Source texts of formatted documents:
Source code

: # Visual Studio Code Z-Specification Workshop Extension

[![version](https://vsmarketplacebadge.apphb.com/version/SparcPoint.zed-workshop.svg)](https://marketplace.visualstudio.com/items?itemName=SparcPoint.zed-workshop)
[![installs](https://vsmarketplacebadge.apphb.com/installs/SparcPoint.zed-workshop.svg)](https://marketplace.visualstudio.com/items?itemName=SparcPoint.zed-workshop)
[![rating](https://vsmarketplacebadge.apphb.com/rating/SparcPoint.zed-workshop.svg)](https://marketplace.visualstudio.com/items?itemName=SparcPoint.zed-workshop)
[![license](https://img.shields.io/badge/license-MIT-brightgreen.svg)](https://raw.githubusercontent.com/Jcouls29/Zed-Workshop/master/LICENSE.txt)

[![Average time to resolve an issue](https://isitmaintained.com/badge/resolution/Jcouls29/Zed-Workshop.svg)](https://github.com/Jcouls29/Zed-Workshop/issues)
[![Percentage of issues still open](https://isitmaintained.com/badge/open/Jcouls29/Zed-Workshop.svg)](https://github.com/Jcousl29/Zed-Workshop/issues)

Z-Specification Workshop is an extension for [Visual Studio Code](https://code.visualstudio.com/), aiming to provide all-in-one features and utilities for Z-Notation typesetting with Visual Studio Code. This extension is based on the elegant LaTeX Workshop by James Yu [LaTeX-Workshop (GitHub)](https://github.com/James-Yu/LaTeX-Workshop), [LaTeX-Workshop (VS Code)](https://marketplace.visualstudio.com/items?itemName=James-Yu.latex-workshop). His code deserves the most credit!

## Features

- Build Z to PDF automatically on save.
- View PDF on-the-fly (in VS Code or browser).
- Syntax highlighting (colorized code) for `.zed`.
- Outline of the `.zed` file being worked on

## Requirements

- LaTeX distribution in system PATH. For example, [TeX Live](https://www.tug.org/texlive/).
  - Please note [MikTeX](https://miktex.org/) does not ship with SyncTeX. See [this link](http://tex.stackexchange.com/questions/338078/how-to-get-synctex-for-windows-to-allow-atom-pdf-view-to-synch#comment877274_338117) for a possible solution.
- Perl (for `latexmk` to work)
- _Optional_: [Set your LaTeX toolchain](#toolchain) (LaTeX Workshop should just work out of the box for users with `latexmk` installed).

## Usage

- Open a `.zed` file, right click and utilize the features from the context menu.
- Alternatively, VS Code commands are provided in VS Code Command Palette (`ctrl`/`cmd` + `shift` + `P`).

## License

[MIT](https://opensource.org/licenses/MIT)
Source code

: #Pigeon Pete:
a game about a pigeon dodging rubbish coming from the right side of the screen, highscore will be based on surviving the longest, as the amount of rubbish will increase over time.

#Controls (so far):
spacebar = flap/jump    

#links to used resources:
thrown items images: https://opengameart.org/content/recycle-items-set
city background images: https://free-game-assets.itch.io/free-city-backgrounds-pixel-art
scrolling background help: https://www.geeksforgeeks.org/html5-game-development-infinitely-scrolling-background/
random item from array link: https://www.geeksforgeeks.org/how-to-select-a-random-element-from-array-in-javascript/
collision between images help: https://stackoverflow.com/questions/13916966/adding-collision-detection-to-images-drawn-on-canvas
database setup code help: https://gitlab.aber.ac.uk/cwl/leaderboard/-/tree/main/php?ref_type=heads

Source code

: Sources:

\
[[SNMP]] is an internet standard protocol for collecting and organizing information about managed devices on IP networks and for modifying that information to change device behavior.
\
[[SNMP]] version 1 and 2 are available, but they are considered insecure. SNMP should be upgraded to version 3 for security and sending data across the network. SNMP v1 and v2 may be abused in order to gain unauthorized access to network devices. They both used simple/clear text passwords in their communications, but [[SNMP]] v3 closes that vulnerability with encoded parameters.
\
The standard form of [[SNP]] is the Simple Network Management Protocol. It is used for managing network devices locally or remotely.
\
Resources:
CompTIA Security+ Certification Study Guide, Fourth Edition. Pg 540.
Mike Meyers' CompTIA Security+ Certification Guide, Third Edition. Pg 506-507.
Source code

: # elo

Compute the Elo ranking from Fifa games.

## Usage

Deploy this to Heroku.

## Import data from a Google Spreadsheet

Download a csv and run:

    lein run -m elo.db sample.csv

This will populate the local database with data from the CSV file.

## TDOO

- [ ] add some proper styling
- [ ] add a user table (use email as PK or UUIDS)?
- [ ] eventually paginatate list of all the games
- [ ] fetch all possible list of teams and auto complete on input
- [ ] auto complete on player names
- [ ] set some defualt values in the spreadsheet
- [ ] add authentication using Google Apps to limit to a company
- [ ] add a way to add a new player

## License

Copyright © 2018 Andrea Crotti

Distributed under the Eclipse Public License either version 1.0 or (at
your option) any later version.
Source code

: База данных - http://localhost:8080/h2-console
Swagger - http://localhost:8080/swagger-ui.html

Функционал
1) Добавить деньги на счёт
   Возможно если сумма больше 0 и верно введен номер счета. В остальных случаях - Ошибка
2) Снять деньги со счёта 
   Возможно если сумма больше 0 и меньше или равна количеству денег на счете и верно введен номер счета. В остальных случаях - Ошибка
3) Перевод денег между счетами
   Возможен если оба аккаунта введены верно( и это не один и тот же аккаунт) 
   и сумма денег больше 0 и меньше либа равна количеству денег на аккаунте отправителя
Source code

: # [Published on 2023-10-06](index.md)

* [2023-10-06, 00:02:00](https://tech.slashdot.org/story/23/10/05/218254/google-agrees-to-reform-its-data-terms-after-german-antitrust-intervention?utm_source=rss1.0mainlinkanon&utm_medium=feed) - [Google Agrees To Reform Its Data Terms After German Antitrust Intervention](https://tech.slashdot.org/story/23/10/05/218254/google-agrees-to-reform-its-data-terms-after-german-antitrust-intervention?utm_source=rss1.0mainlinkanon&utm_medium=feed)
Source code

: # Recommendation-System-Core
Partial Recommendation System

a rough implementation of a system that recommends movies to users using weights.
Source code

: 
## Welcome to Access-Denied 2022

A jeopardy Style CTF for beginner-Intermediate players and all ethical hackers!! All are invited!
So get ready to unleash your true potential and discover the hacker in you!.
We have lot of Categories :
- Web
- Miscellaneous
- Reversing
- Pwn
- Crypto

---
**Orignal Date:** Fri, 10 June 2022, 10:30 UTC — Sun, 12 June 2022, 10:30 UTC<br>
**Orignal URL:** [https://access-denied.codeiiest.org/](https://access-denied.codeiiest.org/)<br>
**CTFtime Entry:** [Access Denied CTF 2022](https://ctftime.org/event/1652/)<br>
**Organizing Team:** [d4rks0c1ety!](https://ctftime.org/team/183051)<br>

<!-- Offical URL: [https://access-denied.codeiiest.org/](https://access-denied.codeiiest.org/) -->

What the exercise asks =
An exact copy of all the entries above is what is needed.

Output for this task =
Source code

: # Visual Studio Code Z-Specification Workshop Extension

[![version](https://vsmarketplacebadge.apphb.com/version/SparcPoint.zed-workshop.svg)](https://marketplace.visualstudio.com/items?itemName=SparcPoint.zed-workshop)
[![installs](https://vsmarketplacebadge.apphb.com/installs/SparcPoint.zed-workshop.svg)](https://marketplace.visualstudio.com/items?itemName=SparcPoint.zed-workshop)
[![rating](https://vsmarketplacebadge.apphb.com/rating/SparcPoint.zed-workshop.svg)](https://marketplace.visualstudio.com/items?itemName=SparcPoint.zed-workshop)
[![license](https://img.shields.io/badge/license-MIT-brightgreen.svg)](https://raw.githubusercontent.com/Jcouls29/Zed-Workshop/master/LICENSE.txt)

[![Average time to resolve an issue](https://isitmaintained.com/badge/resolution/Jcouls29/Zed-Workshop.svg)](https://github.com/Jcouls29/Zed-Workshop/issues)
[![Percentage of issues still open](https://isitmaintained.com/badge/open/Jcouls29/Zed-Workshop.svg)](https://github.com/Jcousl29/Zed-Workshop/issues)

Z-Specification Workshop is an extension for [Visual Studio Code](https://code.visualstudio.com/), aiming to provide all-in-one features and utilities for Z-Notation typesetting with Visual Studio Code. This extension is based on the elegant LaTeX Workshop by James Yu [LaTeX-Workshop (GitHub)](https://github.com/James-Yu/LaTeX-Workshop), [LaTeX-Workshop (VS Code)](https://marketplace.visualstudio.com/items?itemName=James-Yu.latex-workshop). His code deserves the most credit!

## Features

- Build Z to PDF automatically on save.
- View PDF on-the-fly (in VS Code or browser).
- Syntax highlighting (colorized code) for `.zed`.
- Outline of the `.zed` file being worked on

## Requirements

- LaTeX distribution in system PATH. For example, [TeX Live](https://www.tug.org/texlive/).
  - Please note [MikTeX](https://miktex.org/) does not ship with SyncTeX. See [this link](http://tex.stackexchange.com/questions/338078/how-to-get-synctex-for-windows-to-allow-atom-pdf-view-to-synch#comment877274_338117) for a possible solution.
- Perl (for `latexmk` to work)
- _Optional_: [Set your LaTeX toolchain](#toolchain) (LaTeX Workshop should just work out of the box for users with `latexmk` installed).

## Usage

- Open a `.zed` file, right click and utilize the features from the context menu.
- Alternatively, VS Code commands are provided in VS Code Command Palette (`ctrl`/`cmd` + `shift` + `P`).

## License

[MIT](https://opensource.org/licenses/MIT)
Source code

: #Pigeon Pete:
a game about a pigeon dodging rubbish coming from the right side of the screen, highscore will be based on surviving the longest, as the amount of rubbish will increase over time.

#Controls (so far):
spacebar = flap/jump    

#links to used resources:
thrown items images: https://opengameart.org/content/recycle-items-set
city background images: https://free-game-assets.itch.io/free-city-backgrounds-pixel-art
scrolling background help: https://www.geeksforgeeks.org/html5-game-development-infinitely-scrolling-background/
random item from array link: https://www.geeksforgeeks.org/how-to-select-a-random-element-from-array-in-javascript/
collision between images help: https://stackoverflow.com/questions/13916966/adding-collision-detection-to-images-drawn-on-canvas
database setup code help: https://gitlab.aber.ac.uk/cwl/leaderboard/-/tree/main/php?ref_type=heads

Source code

: Sources:

\
[[SNMP]] is an internet standard protocol for collecting and organizing information about managed devices on IP networks and for modifying that information to change device behavior.
\
[[SNMP]] version 1 and 2 are available, but they are considered insecure. SNMP should be upgraded to version 3 for security and sending data across the network. SNMP v1 and v2 may be abused in order to gain unauthorized access to network devices. They both used simple/clear text passwords in their communications, but [[SNMP]] v3 closes that vulnerability with encoded parameters.
\
The standard form of [[SNP]] is the Simple Network Management Protocol. It is used for managing network devices locally or remotely.
\
Resources:
CompTIA Security+ Certification Study Guide, Fourth Edition. Pg 540.
Mike Meyers' CompTIA Security+ Certification Guide, Third Edition. Pg 506-507.
Source code

: # elo

Compute the Elo ranking from Fifa games.

## Usage

Deploy this to Heroku.

## Import data from a Google Spreadsheet

Download a csv and run:

    lein run -m elo.db sample.csv

This will populate the local database with data from the CSV file.

## TDOO

- [ ] add some proper styling
- [ ] add a user table (use email as PK or UUIDS)?
- [ ] eventually paginatate list of all the games
- [ ] fetch all possible list of teams and auto complete on input
- [ ] auto complete on player names
- [ ] set some defualt values in the spreadsheet
- [ ] add authentication using Google Apps to limit to a company
- [ ] add a way to add a new player

## License

Copyright © 2018 Andrea Crotti

Distributed under the Eclipse Public License either version 1.0 or (at
your option) any later version.
Source code

: База данных - http://localhost:8080/h2-console
Swagger - http://localhost:8080/swagger-ui.html

Функционал
1) Добавить деньги на счёт
   Возможно если сумма больше 0 и верно введен номер счета. В остальных случаях - Ошибка
2) Снять деньги со счёта 
   Возможно если сумма больше 0 и меньше или равна количеству денег на счете и верно введен номер счета. В остальных случаях - Ошибка
3) Перевод денег между счетами
   Возможен если оба аккаунта введены верно( и это не один и тот же аккаунт) 
   и сумма денег больше 0 и меньше либа равна количеству денег на аккаунте отправителя
Source code

: # [Published on 2023-10-06](index.md)

* [2023-10-06, 00:02:00](https://tech.slashdot.org/story/23/10/05/218254/google-agrees-to-reform-its-data-terms-after-german-antitrust-intervention?utm_source=rss1.0mainlinkanon&utm_medium=feed) - [Google Agrees To Reform Its Data Terms After German Antitrust Intervention](https://tech.slashdot.org/story/23/10/05/218254/google-agrees-to-reform-its-data-terms-after-german-antitrust-intervention?utm_source=rss1.0mainlinkanon&utm_medium=feed)
Source code

: # Recommendation-System-Core
Partial Recommendation System

a rough implementation of a system that recommends movies to users using weights.
Source code

: 
## Welcome to Access-Denied 2022

A jeopardy Style CTF for beginner-Intermediate players and all ethical hackers!! All are invited!
So get ready to unleash your true potential and discover the hacker in you!.
We have lot of Categories :
- Web
- Miscellaneous
- Reversing
- Pwn
- Crypto

---
**Orignal Date:** Fri, 10 June 2022, 10:30 UTC — Sun, 12 June 2022, 10:30 UTC<br>
**Orignal URL:** [https://access-denied.codeiiest.org/](https://access-denied.codeiiest.org/)<br>
**CTFtime Entry:** [Access Denied CTF 2022](https://ctftime.org/event/1652/)<br>
**Organizing Team:** [d4rks0c1ety!](https://ctftime.org/team/183051)<br>

<!-- Offical URL: [https://access-denied.codeiiest.org/](https://access-denied.codeiiest.org/) -->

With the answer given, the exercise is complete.